One thing that has definitely changed is, as is so often the case, a matter of the language. On arrival in Beijing I knew perhaps 100 words and could use just a fraction with any comfort. One of the hardest things to understand was people's attitude to becoming my friend. I've had the same reaction from every expat I've met who arrived in China with a similarly small Chinese vocabulary.

I met many people in the first few months here who I would chat with for a few minutes or perhaps a few hours, on the street, in a bar or cafe or a friend's friend. On many occasions they would hook onto me as a best friend, and this frequently felt uncomfortable. Sadly it often felt like they wanted to be my friend because either I spoke good English and could help them, or they wanted to know about English culture, or they wanted me to help them to get a job. Of course this was not always the case and there is nothing inherently wrong with wanting to know somebody for these reasons. It just felt uncomfortable and I found myself making promises to ring people or go to dinner with people and never did. I still feel bad about that and I also feel bad because there were genuinely interesting individuals who got bundled into the same mass of mobile numbers and name cards.
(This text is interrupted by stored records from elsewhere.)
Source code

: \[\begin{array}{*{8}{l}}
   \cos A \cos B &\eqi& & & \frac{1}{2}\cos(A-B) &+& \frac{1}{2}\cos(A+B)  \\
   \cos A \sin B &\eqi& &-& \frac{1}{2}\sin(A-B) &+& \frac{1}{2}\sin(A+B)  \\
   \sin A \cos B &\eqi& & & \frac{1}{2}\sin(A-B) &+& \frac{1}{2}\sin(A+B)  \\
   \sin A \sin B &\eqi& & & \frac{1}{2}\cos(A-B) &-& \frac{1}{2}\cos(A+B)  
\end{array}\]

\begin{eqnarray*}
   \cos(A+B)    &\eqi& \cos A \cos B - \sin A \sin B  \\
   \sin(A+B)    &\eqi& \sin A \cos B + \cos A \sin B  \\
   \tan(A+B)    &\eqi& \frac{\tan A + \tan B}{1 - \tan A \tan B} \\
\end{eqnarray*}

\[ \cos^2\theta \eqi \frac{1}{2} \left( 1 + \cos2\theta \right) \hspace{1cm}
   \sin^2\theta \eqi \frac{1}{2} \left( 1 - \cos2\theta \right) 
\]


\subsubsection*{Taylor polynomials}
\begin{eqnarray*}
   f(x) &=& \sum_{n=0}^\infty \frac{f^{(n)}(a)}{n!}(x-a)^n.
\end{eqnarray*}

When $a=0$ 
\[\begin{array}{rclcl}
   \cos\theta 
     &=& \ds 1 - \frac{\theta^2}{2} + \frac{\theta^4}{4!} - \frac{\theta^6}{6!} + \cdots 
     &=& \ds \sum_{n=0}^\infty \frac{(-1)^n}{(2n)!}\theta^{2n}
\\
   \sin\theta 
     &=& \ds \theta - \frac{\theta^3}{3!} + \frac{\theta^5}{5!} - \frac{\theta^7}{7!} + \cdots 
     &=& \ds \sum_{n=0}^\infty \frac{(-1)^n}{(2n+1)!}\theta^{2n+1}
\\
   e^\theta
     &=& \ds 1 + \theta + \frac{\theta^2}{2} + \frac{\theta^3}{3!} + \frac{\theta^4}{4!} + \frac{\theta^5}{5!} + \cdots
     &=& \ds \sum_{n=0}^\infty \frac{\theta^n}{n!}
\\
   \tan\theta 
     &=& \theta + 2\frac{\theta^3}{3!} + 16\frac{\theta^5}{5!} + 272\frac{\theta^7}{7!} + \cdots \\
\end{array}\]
What has changed is unexpected but a real pleasure. At first I met people who were interested in me because I could speak English, I was rather unusual and almost like a new toy (part of this may be tied in with the one child policy but I'm not sure how speculative that guess is). As of the last few weeks I've started bumping into people in various situations and have spoken Chinese with them. Although it's bad, broken Chinese and about fairly basic subjects, the smile that I'm received with for being an expat who has made an effort and is interested in the people and culture is a very different smile from that which greets the expat who can help with English practice.

When I was taking photos of the strange metallic sculpture I posted last week I met another photographer there, from Anhui province, in the East of China. I told him I thought the sculpture was beautiful and and interesting piece to have on the street and we started talking about our backgrounds and life in our home towns. We must have spoken for half an hour, but it felt like a true two-way exchange, and I left feeling elated by having met an interesting person on the same level that I would in an English speaking country.

This has happened a few times now, on the street, in taxis and bars and it seems, naturally, that the warmth of the welcome to a foreigner who can speak the language is far greater than I had known before.

As I say I have several, though not a great many, Chinese friends and those in the department who I've got to know, I do not put in the same category as those who have latched onto me in the past after a few minutes of talking English. I would still like to build stronger friendships with those in the department.

Anyway, that, I'm sure is a great part of my increased comfort of living here. When I return to see my friends they should not expect me to be speaking fluent Chinese but simply enough to get by and have a basic chat with a stranger.

Of course I'm going to miss the food greatly, anyone who has read more than a few posts of this blog will know that it's a great obsession of mine, but I hear that the food in Santiago is excellent too and I shall continue to explore whatever I can get my hands on. (See here for a rather fuzzy photo of the Hunan bee pupae and bamboo worms I had last week - pretty tasty!)

The mix of Western and Eastern culture in the arts also makes for a fascinating time out here and a trip last week to see the first 3 hours or so of the Kunqu opera, The Peony Pavilion was in stark contrast to the experimental electronica, Chinese punk and techno which I'd seen throughout the previous week. It doesn't have quite the finesse and simplicity which so attracts me to Kabuki but the movement, the poetry of the lyrics (translated very well on subtitle screens) and the exuberant colours of the costumes make it a fascinating art form.
Peony pavilion 2
Peony pavilion
The voices are not easy for most Westerners but I find it substantially better than the Beijing opera, three hours of which would definitely be too much.

Anyway, a few reflections on recent changes. I would really recommend any expat who comes out here for any length of time to make as much of an effort with the language as possible. You will have a great time out here without any Chinese but you will love the place if you can truly integrate. I just wish I had learned this sooner and had more time to put these lessons into practice.